[EXERCISE REQUIREMENTS]:
Repeat the records exactly as given. Do not include the pictures.

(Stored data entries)

•••••

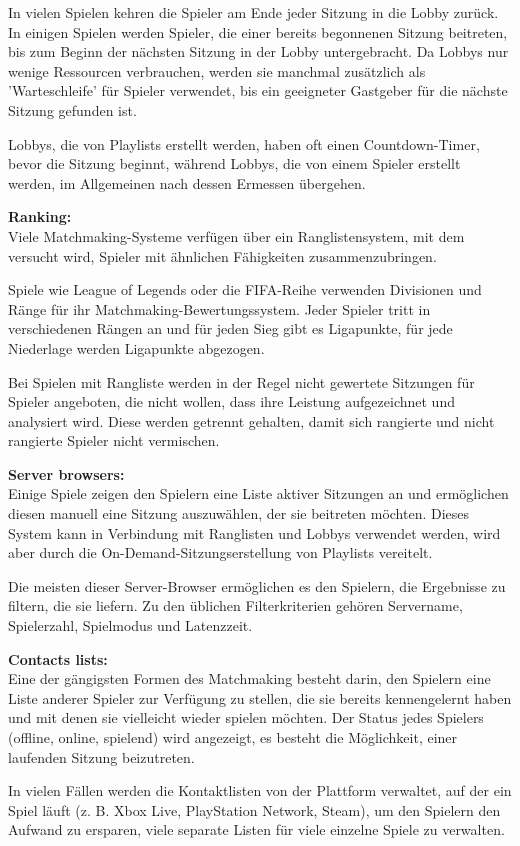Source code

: In vielen Spielen kehren die Spieler am Ende jeder Sitzung in die Lobby zurück. In einigen Spielen werden Spieler, die einer bereits begonnenen Sitzung beitreten, bis zum Beginn der nächsten Sitzung in der Lobby untergebracht. Da Lobbys nur wenige Ressourcen verbrauchen, werden sie manchmal zusätzlich als 'Warteschleife' für Spieler verwendet, bis ein geeigneter Gastgeber für die nächste Sitzung gefunden ist.

Lobbys, die von Playlists erstellt werden, haben oft einen Countdown-Timer, bevor die Sitzung beginnt, während Lobbys, die von einem Spieler erstellt werden, im Allgemeinen nach dessen Ermessen übergehen.

\cite{Wikipedia.2021b}

\textbf{Ranking:} \\
Viele Matchmaking-Systeme verfügen über ein Ranglistensystem, mit dem versucht wird, Spieler mit ähnlichen Fähigkeiten zusammenzubringen.

Spiele wie League of Legends oder die FIFA-Reihe verwenden Divisionen und Ränge für ihr Matchmaking-Bewertungssystem. Jeder Spieler tritt in verschiedenen Rängen an und für jeden Sieg gibt es Ligapunkte, für jede Niederlage werden Ligapunkte abgezogen.

Bei Spielen mit Rangliste werden in der Regel nicht gewertete Sitzungen für Spieler angeboten, die nicht wollen, dass ihre Leistung aufgezeichnet und analysiert wird. Diese werden getrennt gehalten, damit sich rangierte und nicht rangierte Spieler nicht vermischen.

\cite{Wikipedia.2021b}

\textbf{Server browsers:} \\
Einige Spiele zeigen den Spielern eine Liste aktiver Sitzungen an und ermöglichen diesen manuell eine Sitzung auszuwählen, der sie beitreten möchten. Dieses System kann in Verbindung mit Ranglisten und Lobbys verwendet werden, wird aber durch die On-Demand-Sitzungserstellung von Playlists vereitelt.

Die meisten dieser Server-Browser ermöglichen es den Spielern, die Ergebnisse zu filtern, die sie liefern. Zu den üblichen Filterkriterien gehören Servername, Spielerzahl, Spielmodus und Latenzzeit. 

\cite{Wikipedia.2021b}

\textbf{Contacts lists:} \\
Eine der gängigsten Formen des Matchmaking besteht darin, den Spielern eine Liste anderer Spieler zur Verfügung zu stellen, die sie bereits kennengelernt haben und mit denen sie vielleicht wieder spielen möchten. Der Status jedes Spielers (offline, online, spielend) wird angezeigt, es besteht die Möglichkeit, einer laufenden Sitzung beizutreten.

In vielen Fällen werden die Kontaktlisten von der Plattform verwaltet, auf der ein Spiel läuft (z. B. Xbox Live, PlayStation Network, Steam), um den Spielern den Aufwand zu ersparen, viele separate Listen für viele einzelne Spiele zu verwalten. \cite{Wikipedia.2021b}
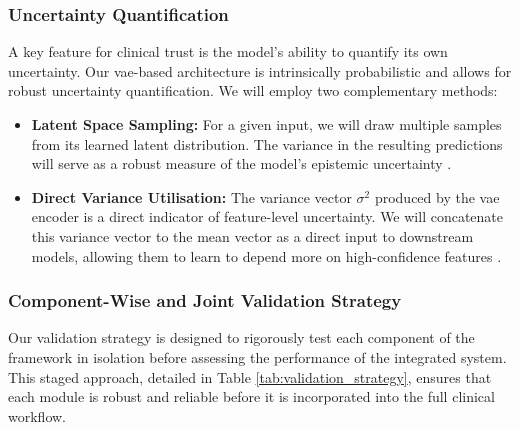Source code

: \documentclass[11pt, a4paper]{article}
\begin{document}
\subsubsection{Uncertainty Quantification}
A key feature for clinical trust is the model's ability to quantify its own uncertainty. Our \gls{vae}-based architecture is intrinsically probabilistic and allows for robust uncertainty quantification. We will employ two complementary methods:
\begin{itemize}
    \item \textbf{Latent Space Sampling:} For a given input, we will draw multiple samples from its learned latent distribution. The variance in the resulting predictions will serve as a robust measure of the model's epistemic uncertainty \cite{BustinMeyer2025}.
    \item \textbf{Direct Variance Utilisation:} The variance vector $\sigma^2$ produced by the \gls{vae} encoder is a direct indicator of feature-level uncertainty. We will concatenate this variance vector to the mean vector as a direct input to downstream models, allowing them to learn to depend more on high-confidence features \cite{FriedrichFrisch2024}.
\end{itemize}

\subsubsection{Component-Wise and Joint Validation Strategy}
Our validation strategy is designed to rigorously test each component of the framework in isolation before assessing the performance of the integrated system. This staged approach, detailed in Table \ref{tab:validation_strategy}, ensures that each module is robust and reliable before it is incorporated into the full clinical workflow.
\end{document}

•••••

[EXERCISE ANSWER]:
Source code

: In vielen Spielen kehren die Spieler am Ende jeder Sitzung in die Lobby zurück. In einigen Spielen werden Spieler, die einer bereits begonnenen Sitzung beitreten, bis zum Beginn der nächsten Sitzung in der Lobby untergebracht. Da Lobbys nur wenige Ressourcen verbrauchen, werden sie manchmal zusätzlich als 'Warteschleife' für Spieler verwendet, bis ein geeigneter Gastgeber für die nächste Sitzung gefunden ist.

Lobbys, die von Playlists erstellt werden, haben oft einen Countdown-Timer, bevor die Sitzung beginnt, während Lobbys, die von einem Spieler erstellt werden, im Allgemeinen nach dessen Ermessen übergehen.

\cite{Wikipedia.2021b}

\textbf{Ranking:} \\
Viele Matchmaking-Systeme verfügen über ein Ranglistensystem, mit dem versucht wird, Spieler mit ähnlichen Fähigkeiten zusammenzubringen.

Spiele wie League of Legends oder die FIFA-Reihe verwenden Divisionen und Ränge für ihr Matchmaking-Bewertungssystem. Jeder Spieler tritt in verschiedenen Rängen an und für jeden Sieg gibt es Ligapunkte, für jede Niederlage werden Ligapunkte abgezogen.

Bei Spielen mit Rangliste werden in der Regel nicht gewertete Sitzungen für Spieler angeboten, die nicht wollen, dass ihre Leistung aufgezeichnet und analysiert wird. Diese werden getrennt gehalten, damit sich rangierte und nicht rangierte Spieler nicht vermischen.

\cite{Wikipedia.2021b}

\textbf{Server browsers:} \\
Einige Spiele zeigen den Spielern eine Liste aktiver Sitzungen an und ermöglichen diesen manuell eine Sitzung auszuwählen, der sie beitreten möchten. Dieses System kann in Verbindung mit Ranglisten und Lobbys verwendet werden, wird aber durch die On-Demand-Sitzungserstellung von Playlists vereitelt.

Die meisten dieser Server-Browser ermöglichen es den Spielern, die Ergebnisse zu filtern, die sie liefern. Zu den üblichen Filterkriterien gehören Servername, Spielerzahl, Spielmodus und Latenzzeit. 

\cite{Wikipedia.2021b}

\textbf{Contacts lists:} \\
Eine der gängigsten Formen des Matchmaking besteht darin, den Spielern eine Liste anderer Spieler zur Verfügung zu stellen, die sie bereits kennengelernt haben und mit denen sie vielleicht wieder spielen möchten. Der Status jedes Spielers (offline, online, spielend) wird angezeigt, es besteht die Möglichkeit, einer laufenden Sitzung beizutreten.

In vielen Fällen werden die Kontaktlisten von der Plattform verwaltet, auf der ein Spiel läuft (z. B. Xbox Live, PlayStation Network, Steam), um den Spielern den Aufwand zu ersparen, viele separate Listen für viele einzelne Spiele zu verwalten. \cite{Wikipedia.2021b}
Source code

: \documentclass[11pt, a4paper]{article}
\begin{document}
\subsubsection{Uncertainty Quantification}
A key feature for clinical trust is the model's ability to quantify its own uncertainty. Our \gls{vae}-based architecture is intrinsically probabilistic and allows for robust uncertainty quantification. We will employ two complementary methods:
\begin{itemize}
    \item \textbf{Latent Space Sampling:} For a given input, we will draw multiple samples from its learned latent distribution. The variance in the resulting predictions will serve as a robust measure of the model's epistemic uncertainty \cite{BustinMeyer2025}.
    \item \textbf{Direct Variance Utilisation:} The variance vector $\sigma^2$ produced by the \gls{vae} encoder is a direct indicator of feature-level uncertainty. We will concatenate this variance vector to the mean vector as a direct input to downstream models, allowing them to learn to depend more on high-confidence features \cite{FriedrichFrisch2024}.
\end{itemize}

\subsubsection{Component-Wise and Joint Validation Strategy}
Our validation strategy is designed to rigorously test each component of the framework in isolation before assessing the performance of the integrated system. This staged approach, detailed in Table \ref{tab:validation_strategy}, ensures that each module is robust and reliable before it is incorporated into the full clinical workflow.
\end{document}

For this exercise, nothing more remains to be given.